De repente estava feito, e contente pensei "Venha o próximo"


 A equipa do torricado: Danuta, Luís, Gonçalo e eu 

11/04/2018

Açorda de Galinha na Escola

Prato confeccionado pelo Luís,  Ricardo e por mim, para alimentar a turma de Culinary Arts,  hoje ao almoço. Os outros alunos estavam entretidos com Perna de Borrego no forno, Polvo Guisado com batata doce, Folar com chouriços e Torta de Laranja, servidos no restaurante da Escola a um grupo de 30 convivas.


Pouco tempo depois de ter começado a ir no Verão para Cabanas de Tavira, descobri que faziam um prato chamado Açorda de Galinha. Pareceu-me então uma palermice fazer uma canja com pão, para mais com grão!Só se fosse por causa da rima!

Anos depois fui até Rio Seco, por causa duma Canja de Perdiz com grão, que adorei. Era quase a mesma coisa, mas o pão vinha à parte e cada um usava-o segundo a sua vontade.

Com o passar do tempo, fui aprendendo aos poucos algumas das delícias da cozinha Algarvia e de outras regiões do nosso País, e quanto mais sei, mais gosto. Esta Açorda pode não ser muito bonita, mas no que respeita ao sabor e ao conforto, poucos lhe fazem frente.


Na sua simplicidade. é receita que precisa de bons ingredientes e respeito pelos processos.

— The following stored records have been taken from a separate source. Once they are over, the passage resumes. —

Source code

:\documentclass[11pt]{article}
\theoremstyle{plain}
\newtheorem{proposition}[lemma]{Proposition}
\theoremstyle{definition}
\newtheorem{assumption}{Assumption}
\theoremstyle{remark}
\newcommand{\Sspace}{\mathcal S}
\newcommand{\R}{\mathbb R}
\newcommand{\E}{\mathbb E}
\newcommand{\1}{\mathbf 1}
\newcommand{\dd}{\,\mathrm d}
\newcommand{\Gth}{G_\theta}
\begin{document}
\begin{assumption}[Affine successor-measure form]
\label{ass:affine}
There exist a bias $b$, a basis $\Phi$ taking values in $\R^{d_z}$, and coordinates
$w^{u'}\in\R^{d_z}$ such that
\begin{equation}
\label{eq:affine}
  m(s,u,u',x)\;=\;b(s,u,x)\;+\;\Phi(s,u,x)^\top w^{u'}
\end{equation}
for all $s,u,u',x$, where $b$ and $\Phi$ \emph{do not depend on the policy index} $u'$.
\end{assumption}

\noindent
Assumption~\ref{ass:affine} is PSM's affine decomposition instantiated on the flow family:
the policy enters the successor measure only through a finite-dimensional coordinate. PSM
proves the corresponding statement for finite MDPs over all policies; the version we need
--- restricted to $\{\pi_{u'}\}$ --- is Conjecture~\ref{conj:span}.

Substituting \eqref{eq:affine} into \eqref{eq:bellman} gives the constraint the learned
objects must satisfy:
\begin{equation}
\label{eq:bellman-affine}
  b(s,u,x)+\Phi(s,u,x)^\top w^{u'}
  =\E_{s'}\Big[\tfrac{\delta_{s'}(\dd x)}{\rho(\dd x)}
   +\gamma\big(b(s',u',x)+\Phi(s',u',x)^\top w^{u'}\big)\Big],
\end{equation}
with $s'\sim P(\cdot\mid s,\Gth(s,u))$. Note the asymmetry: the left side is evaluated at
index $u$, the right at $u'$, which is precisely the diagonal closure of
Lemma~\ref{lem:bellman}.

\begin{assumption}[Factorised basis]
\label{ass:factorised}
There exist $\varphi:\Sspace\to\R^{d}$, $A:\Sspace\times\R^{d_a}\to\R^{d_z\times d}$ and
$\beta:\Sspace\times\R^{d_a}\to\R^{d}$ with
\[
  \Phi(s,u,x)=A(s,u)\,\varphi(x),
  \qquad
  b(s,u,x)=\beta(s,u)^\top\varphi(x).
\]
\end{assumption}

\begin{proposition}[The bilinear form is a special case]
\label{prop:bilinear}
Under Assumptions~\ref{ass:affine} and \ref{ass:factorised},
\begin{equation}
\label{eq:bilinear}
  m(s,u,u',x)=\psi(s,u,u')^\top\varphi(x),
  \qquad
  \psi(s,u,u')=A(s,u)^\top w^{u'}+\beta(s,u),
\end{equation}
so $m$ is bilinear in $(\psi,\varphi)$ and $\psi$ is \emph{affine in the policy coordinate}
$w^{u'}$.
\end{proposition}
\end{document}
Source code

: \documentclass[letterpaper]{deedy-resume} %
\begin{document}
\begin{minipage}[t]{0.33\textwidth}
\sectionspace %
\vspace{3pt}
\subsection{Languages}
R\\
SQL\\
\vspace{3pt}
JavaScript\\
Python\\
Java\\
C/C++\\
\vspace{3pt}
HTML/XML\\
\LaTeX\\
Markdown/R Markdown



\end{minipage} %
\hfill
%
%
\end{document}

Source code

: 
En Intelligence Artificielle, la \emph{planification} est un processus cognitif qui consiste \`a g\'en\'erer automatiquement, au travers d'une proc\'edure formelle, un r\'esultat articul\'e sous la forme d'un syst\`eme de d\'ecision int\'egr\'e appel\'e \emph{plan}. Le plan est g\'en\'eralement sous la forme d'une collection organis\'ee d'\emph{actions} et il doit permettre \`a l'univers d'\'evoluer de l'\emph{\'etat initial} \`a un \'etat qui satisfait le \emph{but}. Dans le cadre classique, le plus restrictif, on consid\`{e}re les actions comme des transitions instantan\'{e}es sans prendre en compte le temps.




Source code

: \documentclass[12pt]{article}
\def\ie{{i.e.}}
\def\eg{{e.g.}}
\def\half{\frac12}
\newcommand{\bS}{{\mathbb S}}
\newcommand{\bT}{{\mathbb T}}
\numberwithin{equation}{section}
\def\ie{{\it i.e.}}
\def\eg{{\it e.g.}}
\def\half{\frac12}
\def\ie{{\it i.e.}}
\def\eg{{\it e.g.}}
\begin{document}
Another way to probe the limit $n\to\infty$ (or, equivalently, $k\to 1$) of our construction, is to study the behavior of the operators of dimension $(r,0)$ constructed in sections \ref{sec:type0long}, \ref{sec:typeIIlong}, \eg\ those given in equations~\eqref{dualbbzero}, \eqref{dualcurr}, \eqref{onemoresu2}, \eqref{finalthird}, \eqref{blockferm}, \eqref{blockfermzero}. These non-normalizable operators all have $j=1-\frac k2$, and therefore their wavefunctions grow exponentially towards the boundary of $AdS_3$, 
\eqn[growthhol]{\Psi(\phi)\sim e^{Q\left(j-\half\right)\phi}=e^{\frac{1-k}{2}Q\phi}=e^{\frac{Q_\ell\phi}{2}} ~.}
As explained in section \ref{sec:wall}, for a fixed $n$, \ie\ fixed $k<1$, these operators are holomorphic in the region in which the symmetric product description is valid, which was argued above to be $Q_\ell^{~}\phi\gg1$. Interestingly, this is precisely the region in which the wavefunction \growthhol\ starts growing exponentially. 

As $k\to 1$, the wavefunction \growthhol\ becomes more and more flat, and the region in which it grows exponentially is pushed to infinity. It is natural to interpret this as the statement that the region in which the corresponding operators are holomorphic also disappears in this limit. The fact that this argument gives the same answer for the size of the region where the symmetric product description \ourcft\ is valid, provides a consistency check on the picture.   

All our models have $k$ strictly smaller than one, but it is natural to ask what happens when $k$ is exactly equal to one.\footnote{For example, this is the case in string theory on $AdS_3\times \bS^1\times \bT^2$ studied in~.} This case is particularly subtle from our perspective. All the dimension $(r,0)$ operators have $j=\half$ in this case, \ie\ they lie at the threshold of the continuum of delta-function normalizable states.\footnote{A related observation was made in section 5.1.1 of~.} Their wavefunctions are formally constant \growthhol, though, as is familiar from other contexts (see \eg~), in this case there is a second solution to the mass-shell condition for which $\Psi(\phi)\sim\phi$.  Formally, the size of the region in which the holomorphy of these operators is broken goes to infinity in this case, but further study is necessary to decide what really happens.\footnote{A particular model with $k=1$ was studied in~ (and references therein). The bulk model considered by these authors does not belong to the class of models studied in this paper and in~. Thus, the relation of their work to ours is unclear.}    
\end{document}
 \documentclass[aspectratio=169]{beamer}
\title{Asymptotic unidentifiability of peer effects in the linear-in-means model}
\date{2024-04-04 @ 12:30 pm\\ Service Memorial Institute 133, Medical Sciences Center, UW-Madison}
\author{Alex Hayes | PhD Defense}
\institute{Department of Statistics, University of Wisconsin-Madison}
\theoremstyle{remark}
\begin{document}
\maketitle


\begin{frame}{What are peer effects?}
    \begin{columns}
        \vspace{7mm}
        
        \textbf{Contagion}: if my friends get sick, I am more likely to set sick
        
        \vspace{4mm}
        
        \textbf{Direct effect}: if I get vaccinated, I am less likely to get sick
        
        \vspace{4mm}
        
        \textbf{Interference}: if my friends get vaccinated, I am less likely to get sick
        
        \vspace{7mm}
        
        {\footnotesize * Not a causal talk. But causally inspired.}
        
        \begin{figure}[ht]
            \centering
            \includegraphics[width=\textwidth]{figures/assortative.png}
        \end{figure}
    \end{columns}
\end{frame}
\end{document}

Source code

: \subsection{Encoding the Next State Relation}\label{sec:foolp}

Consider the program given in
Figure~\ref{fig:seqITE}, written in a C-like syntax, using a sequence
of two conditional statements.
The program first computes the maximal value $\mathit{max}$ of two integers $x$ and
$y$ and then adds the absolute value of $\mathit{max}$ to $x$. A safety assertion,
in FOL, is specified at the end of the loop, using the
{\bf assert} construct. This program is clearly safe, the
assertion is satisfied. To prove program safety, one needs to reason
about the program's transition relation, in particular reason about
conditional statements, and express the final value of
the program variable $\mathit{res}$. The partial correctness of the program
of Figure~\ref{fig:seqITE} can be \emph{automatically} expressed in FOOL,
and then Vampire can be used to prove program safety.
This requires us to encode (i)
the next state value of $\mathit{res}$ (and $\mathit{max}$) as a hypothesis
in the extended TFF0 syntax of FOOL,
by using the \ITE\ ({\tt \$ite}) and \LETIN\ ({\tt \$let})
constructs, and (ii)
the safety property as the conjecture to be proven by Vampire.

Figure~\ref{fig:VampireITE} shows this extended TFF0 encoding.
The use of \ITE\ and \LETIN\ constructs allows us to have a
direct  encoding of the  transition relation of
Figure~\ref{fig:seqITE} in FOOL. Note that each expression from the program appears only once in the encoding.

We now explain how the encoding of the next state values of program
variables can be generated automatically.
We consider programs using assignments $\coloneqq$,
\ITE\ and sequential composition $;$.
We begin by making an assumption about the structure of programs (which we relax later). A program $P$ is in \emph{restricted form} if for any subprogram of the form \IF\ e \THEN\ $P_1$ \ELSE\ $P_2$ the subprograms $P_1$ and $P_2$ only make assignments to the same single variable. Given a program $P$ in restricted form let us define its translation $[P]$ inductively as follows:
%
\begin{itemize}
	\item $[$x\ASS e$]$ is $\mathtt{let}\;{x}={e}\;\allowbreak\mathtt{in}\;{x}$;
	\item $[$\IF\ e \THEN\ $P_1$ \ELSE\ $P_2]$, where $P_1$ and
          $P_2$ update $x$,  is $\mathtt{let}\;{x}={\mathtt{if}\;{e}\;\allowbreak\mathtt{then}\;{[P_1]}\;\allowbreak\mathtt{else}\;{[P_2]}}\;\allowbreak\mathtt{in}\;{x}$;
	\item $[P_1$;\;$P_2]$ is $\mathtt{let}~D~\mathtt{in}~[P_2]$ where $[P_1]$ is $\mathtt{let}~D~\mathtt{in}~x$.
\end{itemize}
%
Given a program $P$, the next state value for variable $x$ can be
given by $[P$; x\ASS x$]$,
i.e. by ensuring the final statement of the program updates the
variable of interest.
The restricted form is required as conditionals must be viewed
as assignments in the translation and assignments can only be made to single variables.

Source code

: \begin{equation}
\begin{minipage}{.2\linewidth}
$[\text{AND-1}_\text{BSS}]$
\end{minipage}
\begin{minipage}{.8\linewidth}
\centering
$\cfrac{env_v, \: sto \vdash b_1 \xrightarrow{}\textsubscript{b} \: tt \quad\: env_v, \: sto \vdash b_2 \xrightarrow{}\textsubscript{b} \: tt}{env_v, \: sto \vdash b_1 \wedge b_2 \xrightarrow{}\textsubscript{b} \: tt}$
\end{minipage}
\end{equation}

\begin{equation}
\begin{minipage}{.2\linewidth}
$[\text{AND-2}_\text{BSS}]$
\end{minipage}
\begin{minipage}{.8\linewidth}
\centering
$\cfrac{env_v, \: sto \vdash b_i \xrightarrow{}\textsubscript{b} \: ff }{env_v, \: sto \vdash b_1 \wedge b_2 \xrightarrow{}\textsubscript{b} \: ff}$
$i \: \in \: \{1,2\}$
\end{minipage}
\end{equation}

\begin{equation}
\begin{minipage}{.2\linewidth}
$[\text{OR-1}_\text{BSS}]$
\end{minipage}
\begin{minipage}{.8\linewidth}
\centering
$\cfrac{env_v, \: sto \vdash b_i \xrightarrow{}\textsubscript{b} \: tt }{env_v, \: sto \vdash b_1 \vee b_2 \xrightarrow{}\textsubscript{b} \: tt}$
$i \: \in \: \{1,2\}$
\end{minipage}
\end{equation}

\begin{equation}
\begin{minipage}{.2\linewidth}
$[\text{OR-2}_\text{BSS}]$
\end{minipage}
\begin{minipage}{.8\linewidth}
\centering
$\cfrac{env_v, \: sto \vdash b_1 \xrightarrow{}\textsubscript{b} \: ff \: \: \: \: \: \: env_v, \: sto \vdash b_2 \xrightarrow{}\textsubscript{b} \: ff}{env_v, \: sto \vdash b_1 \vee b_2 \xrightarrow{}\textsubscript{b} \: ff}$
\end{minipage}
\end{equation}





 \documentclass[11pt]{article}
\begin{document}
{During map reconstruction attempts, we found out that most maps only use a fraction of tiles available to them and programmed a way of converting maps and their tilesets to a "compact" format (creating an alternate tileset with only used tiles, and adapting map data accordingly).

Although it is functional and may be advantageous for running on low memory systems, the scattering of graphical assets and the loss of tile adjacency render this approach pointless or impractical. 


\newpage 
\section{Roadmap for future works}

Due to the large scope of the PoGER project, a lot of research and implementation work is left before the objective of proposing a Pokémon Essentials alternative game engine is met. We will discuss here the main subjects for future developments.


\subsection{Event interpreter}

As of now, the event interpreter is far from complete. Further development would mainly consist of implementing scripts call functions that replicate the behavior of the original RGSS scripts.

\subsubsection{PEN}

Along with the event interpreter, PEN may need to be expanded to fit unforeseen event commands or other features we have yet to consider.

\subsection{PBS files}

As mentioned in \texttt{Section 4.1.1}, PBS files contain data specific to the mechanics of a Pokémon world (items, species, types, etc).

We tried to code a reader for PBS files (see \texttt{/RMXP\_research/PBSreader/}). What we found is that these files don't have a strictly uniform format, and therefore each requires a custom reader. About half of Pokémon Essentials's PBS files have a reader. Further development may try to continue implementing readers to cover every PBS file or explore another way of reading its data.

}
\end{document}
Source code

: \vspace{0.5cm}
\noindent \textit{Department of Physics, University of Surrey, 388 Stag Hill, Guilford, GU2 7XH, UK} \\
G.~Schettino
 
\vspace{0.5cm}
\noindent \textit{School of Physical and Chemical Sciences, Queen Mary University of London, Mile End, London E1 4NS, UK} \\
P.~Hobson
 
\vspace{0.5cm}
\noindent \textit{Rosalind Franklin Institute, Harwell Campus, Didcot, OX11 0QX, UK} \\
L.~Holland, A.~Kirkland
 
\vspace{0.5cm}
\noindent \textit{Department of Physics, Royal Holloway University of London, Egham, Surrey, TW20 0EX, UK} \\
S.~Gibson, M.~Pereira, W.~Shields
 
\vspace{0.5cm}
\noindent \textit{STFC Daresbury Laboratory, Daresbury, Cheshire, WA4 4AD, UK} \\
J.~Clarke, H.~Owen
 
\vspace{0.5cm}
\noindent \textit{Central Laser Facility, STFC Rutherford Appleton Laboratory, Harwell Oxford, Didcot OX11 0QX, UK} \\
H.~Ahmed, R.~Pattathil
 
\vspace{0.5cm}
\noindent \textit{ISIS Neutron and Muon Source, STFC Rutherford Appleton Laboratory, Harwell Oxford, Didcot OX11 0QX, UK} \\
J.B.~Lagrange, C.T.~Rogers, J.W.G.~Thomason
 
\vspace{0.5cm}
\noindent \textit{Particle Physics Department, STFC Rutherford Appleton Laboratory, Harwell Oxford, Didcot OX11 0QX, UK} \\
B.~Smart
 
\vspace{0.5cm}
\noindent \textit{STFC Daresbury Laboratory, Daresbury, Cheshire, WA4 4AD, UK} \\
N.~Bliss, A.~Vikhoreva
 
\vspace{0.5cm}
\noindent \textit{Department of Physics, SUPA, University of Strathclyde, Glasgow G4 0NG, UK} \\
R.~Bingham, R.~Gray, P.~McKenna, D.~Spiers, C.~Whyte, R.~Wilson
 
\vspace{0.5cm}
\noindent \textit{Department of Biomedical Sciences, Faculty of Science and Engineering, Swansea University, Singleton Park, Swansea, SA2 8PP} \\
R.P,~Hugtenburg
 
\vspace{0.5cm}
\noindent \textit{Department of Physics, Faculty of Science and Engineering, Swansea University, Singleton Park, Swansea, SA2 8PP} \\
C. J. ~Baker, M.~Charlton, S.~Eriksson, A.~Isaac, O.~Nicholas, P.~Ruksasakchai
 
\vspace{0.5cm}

Bom pão, da serra Algarvia se possível. Deve ser duro. Cortar às fatias

Um ave de capoeira com qualidade. O melhor frango ou galinha que for possível: convoque-se algum familiar, vizinho ou conhecido, que crie bichos destes ou então active-se a rede de procura pelo melhor frango do campo que houver nas redondezas.                                       

Para dar banho ao bicho faz-se um caldo. Pensei naquela canja que a vossa avó fazia, e façam melhor.
Cenouras, alhos franceses, cebolas cravejadas pelo cravinho ( desculpa Luís Ventura, sei que não concordas, mas eu sim), grãos de pimenta, folhas de louro, pés de coentros e hortelã e deve bastar.

Aromatizada a água, junta-se o frango partido e temperado, um pouco de chouriço e toucinho, se houver, e deixa-se cozer sem exageros.
Depois de cozido e arrefecido o frango, separa-se a carne em pedaços grandes e devolvem-se os ossos ao caldo que vai continuar a apurar mais um pouco, até o bom senso ou a fome dizerem que basta.

Forra-se o fundo do recipiente de servir com fatias de pão, por cima junta-se grão cozido e, se houver paciência, sem as peles como este que fizemos. Sobre o grão, deita-se a carne, seguida por gemas de ovo ligeiramente batidas e misturadas com um pouco de caldo. Abana-se o recipiente para espalhar os ovos e cobre-se com o restante caldo, depois de coado. O chouriço cortado às rodelas e pedaços de toucinho vão também juntar-se à festa, sendo tudo complementado por dose generosa de coentros picados e muitas folhas de hortelã fresca. Para acabar um bom fio de azeite e depois é servir e comer até fartar.

Comida de conforto como poucas, com tal sabor e aroma, que me parece mentira ter eu alguma vez desdenhado, mas a razão era simples, não sabia do que falava como é próprio dos palermas e dos ignorantes. Felizmente que tenho tentado arrepiar caminho, sempre agradecendo a quem me vai ensinando. 


Nota: Esta receita fica aqui registada, porque a Dª Lucília o pediu e apenas porque ela mostrou interesse, entendi que valia a pena deitar mãos à escrita. Talvez aproveite a mais alguém, já que na aula de hoje, apesar de a princípio não ter despertado muito interesse, depois do almoço quase todos tinham sido convertidos.